### Activity
In the records below, find the line that contains "## Welcome to Xingzhi (Jacky) Guo's Homepage" and the line that contains "- Ph.D. in Computer". Set down exactly those lines and every line between them, and nothing more.

────────────────────

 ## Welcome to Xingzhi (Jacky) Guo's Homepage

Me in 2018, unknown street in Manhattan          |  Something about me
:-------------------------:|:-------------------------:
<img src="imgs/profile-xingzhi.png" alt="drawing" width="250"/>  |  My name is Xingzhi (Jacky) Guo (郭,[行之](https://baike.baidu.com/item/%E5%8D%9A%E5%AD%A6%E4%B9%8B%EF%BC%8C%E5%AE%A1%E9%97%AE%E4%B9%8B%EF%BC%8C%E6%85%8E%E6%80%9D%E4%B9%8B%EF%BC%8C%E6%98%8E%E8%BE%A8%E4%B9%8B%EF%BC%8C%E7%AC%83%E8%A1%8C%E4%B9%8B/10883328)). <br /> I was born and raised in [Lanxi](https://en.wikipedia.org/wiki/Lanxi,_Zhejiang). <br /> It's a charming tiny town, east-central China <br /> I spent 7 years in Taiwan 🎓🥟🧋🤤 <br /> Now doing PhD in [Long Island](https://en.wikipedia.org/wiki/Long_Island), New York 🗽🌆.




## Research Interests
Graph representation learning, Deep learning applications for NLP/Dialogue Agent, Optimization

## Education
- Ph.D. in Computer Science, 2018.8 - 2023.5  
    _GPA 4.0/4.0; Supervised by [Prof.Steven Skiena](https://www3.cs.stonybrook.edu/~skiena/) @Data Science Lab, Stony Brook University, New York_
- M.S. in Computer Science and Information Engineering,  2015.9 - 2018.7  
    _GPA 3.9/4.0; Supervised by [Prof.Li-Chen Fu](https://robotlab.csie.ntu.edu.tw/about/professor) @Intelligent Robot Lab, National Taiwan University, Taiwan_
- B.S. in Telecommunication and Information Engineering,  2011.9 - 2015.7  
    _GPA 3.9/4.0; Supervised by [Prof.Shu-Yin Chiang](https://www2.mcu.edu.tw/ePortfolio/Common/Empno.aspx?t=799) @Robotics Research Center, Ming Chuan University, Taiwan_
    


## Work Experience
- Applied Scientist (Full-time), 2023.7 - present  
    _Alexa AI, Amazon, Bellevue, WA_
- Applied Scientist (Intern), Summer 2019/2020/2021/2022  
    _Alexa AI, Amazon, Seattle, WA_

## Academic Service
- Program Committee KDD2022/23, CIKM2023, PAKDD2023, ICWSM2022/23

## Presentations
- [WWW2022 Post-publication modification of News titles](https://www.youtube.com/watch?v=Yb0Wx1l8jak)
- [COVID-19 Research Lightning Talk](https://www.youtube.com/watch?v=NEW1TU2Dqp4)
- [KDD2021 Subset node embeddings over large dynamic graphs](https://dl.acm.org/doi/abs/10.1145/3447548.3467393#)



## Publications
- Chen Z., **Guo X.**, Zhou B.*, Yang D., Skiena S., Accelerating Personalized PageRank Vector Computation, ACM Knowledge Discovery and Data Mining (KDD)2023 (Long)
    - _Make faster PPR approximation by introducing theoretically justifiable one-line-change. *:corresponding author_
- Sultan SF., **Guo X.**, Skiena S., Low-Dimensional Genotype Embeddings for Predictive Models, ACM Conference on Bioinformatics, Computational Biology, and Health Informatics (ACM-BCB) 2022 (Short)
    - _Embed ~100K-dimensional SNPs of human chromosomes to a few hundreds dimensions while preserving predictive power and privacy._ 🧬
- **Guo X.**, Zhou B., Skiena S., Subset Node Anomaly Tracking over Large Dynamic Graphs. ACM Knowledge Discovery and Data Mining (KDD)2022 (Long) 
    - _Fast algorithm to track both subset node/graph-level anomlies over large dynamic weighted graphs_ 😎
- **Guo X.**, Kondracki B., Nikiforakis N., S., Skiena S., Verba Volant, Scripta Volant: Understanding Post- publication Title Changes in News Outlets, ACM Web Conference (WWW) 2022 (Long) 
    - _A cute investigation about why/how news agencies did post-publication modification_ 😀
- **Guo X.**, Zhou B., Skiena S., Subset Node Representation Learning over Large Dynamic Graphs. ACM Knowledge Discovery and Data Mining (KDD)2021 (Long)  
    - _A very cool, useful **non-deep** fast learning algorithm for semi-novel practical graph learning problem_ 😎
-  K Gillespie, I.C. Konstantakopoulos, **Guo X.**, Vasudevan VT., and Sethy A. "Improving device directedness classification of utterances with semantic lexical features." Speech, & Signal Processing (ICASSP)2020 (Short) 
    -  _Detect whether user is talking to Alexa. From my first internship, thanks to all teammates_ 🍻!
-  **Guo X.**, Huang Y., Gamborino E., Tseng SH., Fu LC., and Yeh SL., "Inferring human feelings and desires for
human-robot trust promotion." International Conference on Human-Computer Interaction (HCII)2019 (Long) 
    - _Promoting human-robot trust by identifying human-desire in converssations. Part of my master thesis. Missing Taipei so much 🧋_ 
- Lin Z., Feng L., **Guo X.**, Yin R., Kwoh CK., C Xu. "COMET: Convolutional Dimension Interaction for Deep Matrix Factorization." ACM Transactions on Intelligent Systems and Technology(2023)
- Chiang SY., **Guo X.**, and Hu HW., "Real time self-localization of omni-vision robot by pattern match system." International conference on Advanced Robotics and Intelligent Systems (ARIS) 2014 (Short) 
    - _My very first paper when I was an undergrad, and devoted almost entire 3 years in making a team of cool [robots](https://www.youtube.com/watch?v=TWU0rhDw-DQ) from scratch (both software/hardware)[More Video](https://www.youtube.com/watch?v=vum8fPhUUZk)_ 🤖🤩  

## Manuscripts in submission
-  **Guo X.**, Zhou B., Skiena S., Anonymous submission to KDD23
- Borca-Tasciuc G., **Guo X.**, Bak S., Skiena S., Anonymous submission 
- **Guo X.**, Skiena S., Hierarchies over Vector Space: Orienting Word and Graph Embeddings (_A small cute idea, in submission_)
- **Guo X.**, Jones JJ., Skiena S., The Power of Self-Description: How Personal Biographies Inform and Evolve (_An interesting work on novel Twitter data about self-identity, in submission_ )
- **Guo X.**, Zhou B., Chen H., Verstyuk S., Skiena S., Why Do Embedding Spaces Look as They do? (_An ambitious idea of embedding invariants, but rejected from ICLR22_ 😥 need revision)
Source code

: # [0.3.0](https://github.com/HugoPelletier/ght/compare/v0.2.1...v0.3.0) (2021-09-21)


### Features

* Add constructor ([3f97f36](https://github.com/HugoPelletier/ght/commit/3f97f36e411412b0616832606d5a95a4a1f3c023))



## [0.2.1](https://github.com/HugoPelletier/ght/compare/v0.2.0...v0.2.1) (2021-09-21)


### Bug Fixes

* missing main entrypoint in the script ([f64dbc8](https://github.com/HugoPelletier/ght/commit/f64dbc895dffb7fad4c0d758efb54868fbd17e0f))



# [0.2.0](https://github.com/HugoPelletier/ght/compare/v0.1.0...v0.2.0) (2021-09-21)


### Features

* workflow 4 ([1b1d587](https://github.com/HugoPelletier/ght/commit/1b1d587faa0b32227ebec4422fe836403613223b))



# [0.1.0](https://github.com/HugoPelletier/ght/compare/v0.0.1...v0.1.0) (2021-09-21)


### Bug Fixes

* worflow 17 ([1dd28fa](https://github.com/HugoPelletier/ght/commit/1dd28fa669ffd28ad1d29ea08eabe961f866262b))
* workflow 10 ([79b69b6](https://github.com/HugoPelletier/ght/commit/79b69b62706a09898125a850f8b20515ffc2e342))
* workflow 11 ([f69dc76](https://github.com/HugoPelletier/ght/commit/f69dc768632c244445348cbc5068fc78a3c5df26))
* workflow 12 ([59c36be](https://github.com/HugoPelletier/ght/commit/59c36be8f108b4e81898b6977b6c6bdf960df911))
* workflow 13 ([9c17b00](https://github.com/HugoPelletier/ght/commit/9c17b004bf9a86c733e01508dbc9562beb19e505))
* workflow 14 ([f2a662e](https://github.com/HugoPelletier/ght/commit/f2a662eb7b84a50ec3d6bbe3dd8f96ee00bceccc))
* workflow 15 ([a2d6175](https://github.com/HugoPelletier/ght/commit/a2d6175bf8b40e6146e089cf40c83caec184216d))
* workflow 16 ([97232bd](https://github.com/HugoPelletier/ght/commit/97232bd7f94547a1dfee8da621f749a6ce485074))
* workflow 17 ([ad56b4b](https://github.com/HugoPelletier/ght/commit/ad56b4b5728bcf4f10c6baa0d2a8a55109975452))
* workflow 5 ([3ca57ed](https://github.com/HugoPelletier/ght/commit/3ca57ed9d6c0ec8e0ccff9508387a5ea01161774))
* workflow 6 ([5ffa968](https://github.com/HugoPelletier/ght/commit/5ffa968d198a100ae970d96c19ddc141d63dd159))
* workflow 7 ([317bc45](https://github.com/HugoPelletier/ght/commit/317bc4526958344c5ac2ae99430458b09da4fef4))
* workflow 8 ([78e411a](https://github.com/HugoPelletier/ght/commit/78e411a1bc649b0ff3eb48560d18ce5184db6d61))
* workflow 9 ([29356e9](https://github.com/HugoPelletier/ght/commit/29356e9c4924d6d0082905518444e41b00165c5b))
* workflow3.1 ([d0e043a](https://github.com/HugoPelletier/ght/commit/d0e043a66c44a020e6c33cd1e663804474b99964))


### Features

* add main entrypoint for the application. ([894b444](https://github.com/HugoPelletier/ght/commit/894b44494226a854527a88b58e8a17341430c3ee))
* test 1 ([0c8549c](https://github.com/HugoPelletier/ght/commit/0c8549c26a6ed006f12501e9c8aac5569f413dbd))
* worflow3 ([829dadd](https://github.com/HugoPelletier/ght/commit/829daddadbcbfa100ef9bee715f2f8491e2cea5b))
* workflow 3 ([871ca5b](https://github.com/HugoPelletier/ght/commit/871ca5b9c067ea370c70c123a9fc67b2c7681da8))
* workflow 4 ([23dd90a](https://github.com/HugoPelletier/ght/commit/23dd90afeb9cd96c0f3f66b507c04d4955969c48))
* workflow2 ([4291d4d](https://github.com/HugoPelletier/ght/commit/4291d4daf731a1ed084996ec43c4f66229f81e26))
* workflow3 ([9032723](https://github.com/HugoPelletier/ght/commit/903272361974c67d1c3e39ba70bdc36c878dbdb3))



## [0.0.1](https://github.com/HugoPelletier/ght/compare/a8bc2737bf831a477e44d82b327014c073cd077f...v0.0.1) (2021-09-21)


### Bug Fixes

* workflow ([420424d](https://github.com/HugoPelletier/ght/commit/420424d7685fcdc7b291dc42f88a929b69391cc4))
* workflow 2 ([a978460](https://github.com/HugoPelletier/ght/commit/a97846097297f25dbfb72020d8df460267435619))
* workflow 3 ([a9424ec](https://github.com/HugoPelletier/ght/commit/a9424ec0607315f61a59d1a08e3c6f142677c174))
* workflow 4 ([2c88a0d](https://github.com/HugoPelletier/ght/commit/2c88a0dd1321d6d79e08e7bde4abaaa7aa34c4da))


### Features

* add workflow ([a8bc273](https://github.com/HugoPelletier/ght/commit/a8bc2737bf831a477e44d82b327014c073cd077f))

────────────────────

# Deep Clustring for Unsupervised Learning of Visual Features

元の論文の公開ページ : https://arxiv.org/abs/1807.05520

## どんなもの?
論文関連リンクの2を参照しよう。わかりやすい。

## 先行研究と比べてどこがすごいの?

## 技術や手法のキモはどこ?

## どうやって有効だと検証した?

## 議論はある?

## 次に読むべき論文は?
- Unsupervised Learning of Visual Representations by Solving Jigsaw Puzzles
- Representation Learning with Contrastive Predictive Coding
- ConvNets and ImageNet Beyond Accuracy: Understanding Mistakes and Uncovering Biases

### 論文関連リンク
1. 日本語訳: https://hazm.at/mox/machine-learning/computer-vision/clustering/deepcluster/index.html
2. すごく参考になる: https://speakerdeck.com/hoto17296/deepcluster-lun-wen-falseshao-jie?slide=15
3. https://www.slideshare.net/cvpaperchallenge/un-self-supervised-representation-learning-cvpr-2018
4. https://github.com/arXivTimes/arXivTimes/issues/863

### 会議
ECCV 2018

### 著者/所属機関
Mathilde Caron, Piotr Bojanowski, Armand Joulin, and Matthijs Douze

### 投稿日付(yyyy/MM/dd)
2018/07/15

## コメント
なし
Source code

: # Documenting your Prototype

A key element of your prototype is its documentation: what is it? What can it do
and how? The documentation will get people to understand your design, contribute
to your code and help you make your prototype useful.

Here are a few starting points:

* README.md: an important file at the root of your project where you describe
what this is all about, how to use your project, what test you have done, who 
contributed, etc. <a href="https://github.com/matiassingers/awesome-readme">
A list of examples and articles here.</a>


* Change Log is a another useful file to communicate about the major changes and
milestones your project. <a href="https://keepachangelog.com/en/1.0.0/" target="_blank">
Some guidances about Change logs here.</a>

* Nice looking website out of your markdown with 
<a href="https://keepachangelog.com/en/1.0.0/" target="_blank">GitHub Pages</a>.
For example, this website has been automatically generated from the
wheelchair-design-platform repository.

────────────────────

### Answer box
 ## Welcome to Xingzhi (Jacky) Guo's Homepage

Me in 2018, unknown street in Manhattan          |  Something about me
:-------------------------:|:-------------------------:
<img src="imgs/profile-xingzhi.png" alt="drawing" width="250"/>  |  My name is Xingzhi (Jacky) Guo (郭,[行之](https://baike.baidu.com/item/%E5%8D%9A%E5%AD%A6%E4%B9%8B%EF%BC%8C%E5%AE%A1%E9%97%AE%E4%B9%8B%EF%BC%8C%E6%85%8E%E6%80%9D%E4%B9%8B%EF%BC%8C%E6%98%8E%E8%BE%A8%E4%B9%8B%EF%BC%8C%E7%AC%83%E8%A1%8C%E4%B9%8B/10883328)). <br /> I was born and raised in [Lanxi](https://en.wikipedia.org/wiki/Lanxi,_Zhejiang). <br /> It's a charming tiny town, east-central China <br /> I spent 7 years in Taiwan 🎓🥟🧋🤤 <br /> Now doing PhD in [Long Island](https://en.wikipedia.org/wiki/Long_Island), New York 🗽🌆.




## Research Interests
Graph representation learning, Deep learning applications for NLP/Dialogue Agent, Optimization

## Education
- Ph.D. in Computer Science, 2018.8 - 2023.5  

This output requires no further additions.